AWS/Machine Learning
From Christoph's Personal Wiki
This article will be about Amazon Web Services - Machine Learning (ML).
Machine Learning concepts
- What is Machine Learning (ML)?
- The basic concept of ML is to have computers or machines program themselves.
- Machines can analyze large and complex datasets and identify patterns to create models, which are then used to predict outcomes.
- Over time, these models can take into account new datasets and improve the accuracy of the predictions.
- Examples of where ML is being used
- Recommendations when checking out on an e-commerce site (e.g., purchases on Amazon.com)
- Spam detection in email
- Any kind of image, speech, or text recognition
- Weather forecasts
- Search engines
- What is Amazon ML?
- Amazon ML is supervised ML; learns from examples or historical data.
- An Amazon ML Model requires your dataset to have both the features and the target for each observation/record.
- A feature is an attribute of a record used to identify patterns; typically, there will be multiple features.
- A target is the outcome that the patterns are linked to and is the value the ML algorithm is going to predict.

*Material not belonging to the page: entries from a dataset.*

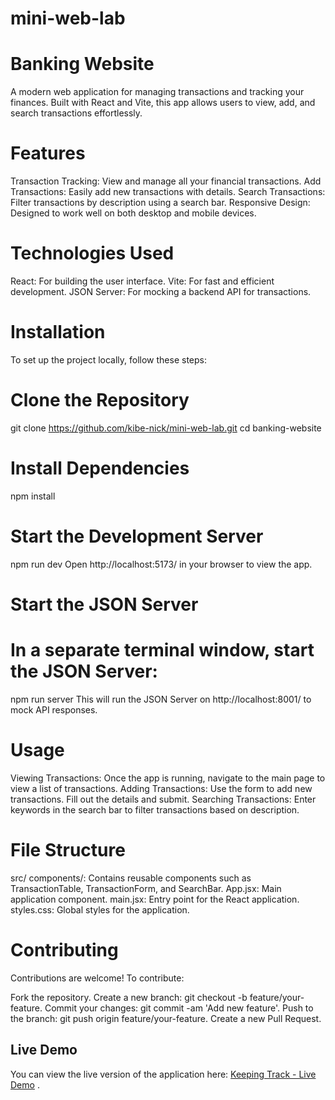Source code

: # mini-web-lab
# Banking Website
A modern web application for managing transactions and tracking your finances. Built with React and Vite, this app allows users to view, add, and search transactions effortlessly.

# Features
Transaction Tracking: View and manage all your financial transactions.
Add Transactions: Easily add new transactions with details.
Search Transactions: Filter transactions by description using a search bar.
Responsive Design: Designed to work well on both desktop and mobile devices.
# Technologies Used
React: For building the user interface.
Vite: For fast and efficient development.
JSON Server: For mocking a backend API for transactions.
# Installation
To set up the project locally, follow these steps:

# Clone the Repository

git clone https://github.com/kibe-nick/mini-web-lab.git
cd banking-website

# Install Dependencies

npm install

# Start the Development Server

npm run dev
Open http://localhost:5173/ in your browser to view the app.

# Start the JSON Server

# In a separate terminal window, start the JSON Server:

npm run server
This will run the JSON Server on http://localhost:8001/ to mock API responses.

# Usage
Viewing Transactions: Once the app is running, navigate to the main page to view a list of transactions.
Adding Transactions: Use the form to add new transactions. Fill out the details and submit.
Searching Transactions: Enter keywords in the search bar to filter transactions based on description.
# File Structure
src/
components/: Contains reusable components such as TransactionTable, TransactionForm, and SearchBar.
App.jsx: Main application component.
main.jsx: Entry point for the React application.
styles.css: Global styles for the application.
# Contributing
Contributions are welcome! To contribute:

Fork the repository.
Create a new branch: git checkout -b feature/your-feature.
Commit your changes: git commit -am 'Add new feature'.
Push to the branch: git push origin feature/your-feature.
Create a new Pull Request.

## Live Demo
You can view the live version of the application here: [Keeping Track - Live Demo](https://keepingtrack.netlify.app/)
.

- This linking is used to predict the outcomes
- Example: {Go to the grocery store} {on Monday} (attribute {feature}) => Buy milk (target)
- Why do ML on AWS?
- Simplifies the whole process
- No coding required for creating models
- Identifies the best ML algorithm to run based on the input data
- Easily integrates into other AWS services for data retrieval
- Deploy within minutes
- Full access via APIs
- Scalable
- Amazon ML pricing (as of March 2017)
- Data Analysis and Model Building fees: $0.42/hour
- Batch Predictions $0.10 per 1,000 predictions, rounded up to the next 1,000
- Real-time predictions: $0.0001 per prediction, rounded up to the nearest penny (plus hourly capacity reservation charge only when the endpoint is active)
- AWS ML Workflow
- Create a data source
- S3 (i.e., upload a CSV file to S3)
- RDS and Redshift (i.e., run a SQL query on a Redshift cluster and get the data back directly into ML)

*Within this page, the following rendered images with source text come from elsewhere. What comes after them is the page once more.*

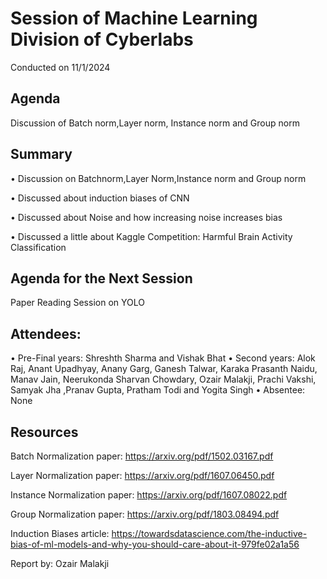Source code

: # Session of Machine Learning Division of Cyberlabs
Conducted on 11/1/2024

## Agenda
Discussion of Batch norm,Layer norm, Instance norm and Group norm

## Summary
•	Discussion on Batchnorm,Layer Norm,Instance norm and Group norm	

•	Discussed about induction biases of CNN

•	Discussed about Noise and how increasing noise increases bias

•	Discussed a little about Kaggle Competition: Harmful Brain Activity Classification

## Agenda for the Next Session
Paper Reading Session on YOLO

## Attendees: 
•	Pre-Final years: Shreshth Sharma and Vishak Bhat
•	Second years: Alok Raj, Anant Upadhyay, Anany Garg, Ganesh Talwar, Karaka Prasanth Naidu, Manav Jain,  Neerukonda Sharvan Chowdary, Ozair Malakji, Prachi Vakshi, Samyak Jha ,Pranav Gupta, Pratham Todi and Yogita Singh
•	Absentee: None

## Resources
Batch Normalization paper: https://arxiv.org/pdf/1502.03167.pdf

Layer Normalization paper: https://arxiv.org/pdf/1607.06450.pdf

Instance Normalization paper: https://arxiv.org/pdf/1607.08022.pdf

Group Normalization paper: https://arxiv.org/pdf/1803.08494.pdf

Induction Biases article: https://towardsdatascience.com/the-inductive-bias-of-ml-models-and-why-you-should-care-about-it-979fe02a1a56


Report by: Ozair Malakji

- Identify the feature and target columns
- Select whether the file has a header row
- Select the correct field data types (possible types: binary, categorical, numeric, text)
- Select the target that needs to be predicted
- Select a Row ID, if the data has one
- Train a model with a part of the dataset (generally 70%)
- By default, AWS ML takes 70% of your data and uses it to train the model
- It also automatically decides the best ML Model algorithm to use, based on the data schema
- Binary target => binary model
- Numeric target => regression model
- Categorical target => multi-class model
- Evaluate the model by running the remaining dataset through it
- AWS ML automatically evaluates the model based on the data source for you
- If using the API, you would have to do this in a separate step
- Fine-tune the model
- Use the model for predictions
- Types of ML models available
- Binary
- The target/prediction value is a 0 or 1
- Best used when the prediction is a Boolean or one of two possible outcomes (e.g., true/false, yes/no, green apple/red apple, etc.)
- Examples:
- Does an email match the spam criteria?
- Will someone respond to a marketing email?
- Does a purchase on a credit card seem fraudulent?
- Multi-class
- The target/prediction is from a set of values
- Best used for predicting categories or types
- Examples:
- What is the next product a user will purchase based on his/her history of purchases?
- Film recommendations
- Regression
- The target/prediction is a numeric value
- Best used for predicting scores
- Root mean square error (RMSE)
- AWS ML takes the mean of the training target data (RMSE Baseline) and uses that as a baseline and compares it to the mean of the predictions (RMSE)
- A RMSE lower than the RMSE Baseline is better
- Examples:
- How many millimetres of rain can we expect?
- Traffic delays
- How many goals will my soccer team score?